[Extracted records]

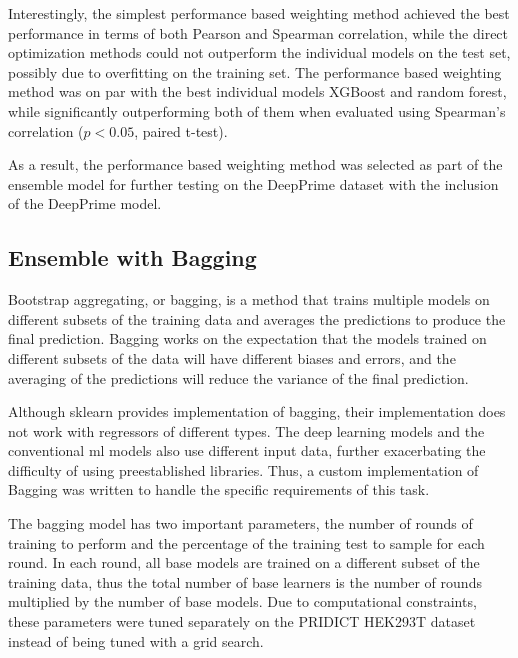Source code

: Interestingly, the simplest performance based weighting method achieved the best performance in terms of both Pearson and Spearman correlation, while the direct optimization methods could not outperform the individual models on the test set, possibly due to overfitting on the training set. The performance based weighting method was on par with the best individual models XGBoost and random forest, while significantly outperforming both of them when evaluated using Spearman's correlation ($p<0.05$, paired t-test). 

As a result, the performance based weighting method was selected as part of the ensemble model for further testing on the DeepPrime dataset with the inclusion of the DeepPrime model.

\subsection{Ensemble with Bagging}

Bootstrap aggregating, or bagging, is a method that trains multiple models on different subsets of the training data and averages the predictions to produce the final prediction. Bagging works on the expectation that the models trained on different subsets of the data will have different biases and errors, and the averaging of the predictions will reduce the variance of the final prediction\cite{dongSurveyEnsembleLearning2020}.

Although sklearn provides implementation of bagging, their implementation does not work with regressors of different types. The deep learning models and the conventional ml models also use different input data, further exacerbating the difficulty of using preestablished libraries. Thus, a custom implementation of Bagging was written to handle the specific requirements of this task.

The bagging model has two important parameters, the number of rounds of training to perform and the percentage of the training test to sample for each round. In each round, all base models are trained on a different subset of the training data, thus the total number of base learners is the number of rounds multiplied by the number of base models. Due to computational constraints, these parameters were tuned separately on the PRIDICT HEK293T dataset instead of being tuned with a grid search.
---
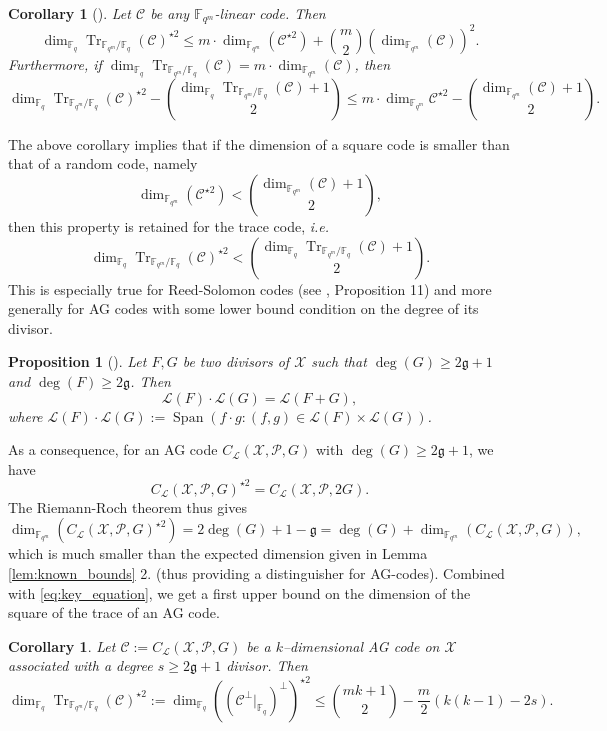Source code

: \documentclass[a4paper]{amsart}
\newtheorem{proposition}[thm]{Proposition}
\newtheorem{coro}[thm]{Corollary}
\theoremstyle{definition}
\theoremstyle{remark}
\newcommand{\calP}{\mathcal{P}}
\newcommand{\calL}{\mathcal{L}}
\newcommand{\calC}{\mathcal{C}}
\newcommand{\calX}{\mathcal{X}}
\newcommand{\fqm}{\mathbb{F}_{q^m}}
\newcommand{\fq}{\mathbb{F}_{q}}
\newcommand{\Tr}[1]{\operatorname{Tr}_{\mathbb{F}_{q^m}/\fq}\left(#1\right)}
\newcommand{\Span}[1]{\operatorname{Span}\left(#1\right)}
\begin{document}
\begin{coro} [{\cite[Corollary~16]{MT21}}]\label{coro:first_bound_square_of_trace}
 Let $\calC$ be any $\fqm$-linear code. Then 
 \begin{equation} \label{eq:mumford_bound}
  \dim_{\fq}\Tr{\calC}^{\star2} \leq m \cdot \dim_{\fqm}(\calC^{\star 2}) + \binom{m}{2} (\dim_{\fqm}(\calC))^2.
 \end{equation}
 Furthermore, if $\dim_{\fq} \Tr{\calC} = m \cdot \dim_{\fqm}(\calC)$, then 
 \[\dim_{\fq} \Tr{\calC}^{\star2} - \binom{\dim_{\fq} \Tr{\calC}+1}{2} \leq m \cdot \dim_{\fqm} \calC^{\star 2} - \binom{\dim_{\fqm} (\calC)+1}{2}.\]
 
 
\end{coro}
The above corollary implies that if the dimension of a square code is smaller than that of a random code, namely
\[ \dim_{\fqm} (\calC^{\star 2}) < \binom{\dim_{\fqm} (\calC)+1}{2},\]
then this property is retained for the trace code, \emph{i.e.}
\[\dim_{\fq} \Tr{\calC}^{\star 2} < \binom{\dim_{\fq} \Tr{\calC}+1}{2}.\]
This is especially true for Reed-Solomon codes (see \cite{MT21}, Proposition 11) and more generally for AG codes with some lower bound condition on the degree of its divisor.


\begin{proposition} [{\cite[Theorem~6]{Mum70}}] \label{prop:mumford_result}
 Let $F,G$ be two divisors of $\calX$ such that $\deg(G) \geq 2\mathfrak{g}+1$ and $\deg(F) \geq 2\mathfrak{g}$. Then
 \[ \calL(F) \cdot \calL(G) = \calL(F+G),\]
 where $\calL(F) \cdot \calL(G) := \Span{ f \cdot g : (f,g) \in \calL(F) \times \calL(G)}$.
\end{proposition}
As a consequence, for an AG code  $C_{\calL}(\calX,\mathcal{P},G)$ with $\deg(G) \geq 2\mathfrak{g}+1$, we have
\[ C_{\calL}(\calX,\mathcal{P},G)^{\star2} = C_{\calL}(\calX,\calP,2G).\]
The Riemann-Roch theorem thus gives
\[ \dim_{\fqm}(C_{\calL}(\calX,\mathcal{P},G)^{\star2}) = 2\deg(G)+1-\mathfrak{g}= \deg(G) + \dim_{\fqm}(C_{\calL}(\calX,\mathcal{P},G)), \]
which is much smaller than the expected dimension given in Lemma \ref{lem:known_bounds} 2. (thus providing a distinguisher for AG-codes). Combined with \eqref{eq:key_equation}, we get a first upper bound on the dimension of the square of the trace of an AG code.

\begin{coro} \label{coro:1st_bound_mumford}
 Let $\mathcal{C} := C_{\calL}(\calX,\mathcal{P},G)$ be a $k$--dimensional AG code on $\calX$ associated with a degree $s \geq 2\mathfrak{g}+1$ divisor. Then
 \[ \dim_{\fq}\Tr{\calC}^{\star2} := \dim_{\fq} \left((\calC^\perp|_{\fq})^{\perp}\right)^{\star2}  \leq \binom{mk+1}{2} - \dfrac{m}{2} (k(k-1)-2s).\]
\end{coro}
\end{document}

• What needs to be done
All lines above from the line with "The above corollary" through the line with "then this property", both included, are to be set down exactly, with nothing else.

• Answer to this exercise
The above corollary implies that if the dimension of a square code is smaller than that of a random code, namely
\[ \dim_{\fqm} (\calC^{\star 2}) < \binom{\dim_{\fqm} (\calC)+1}{2},\]
then this property is retained for the trace code, \emph{i.e.}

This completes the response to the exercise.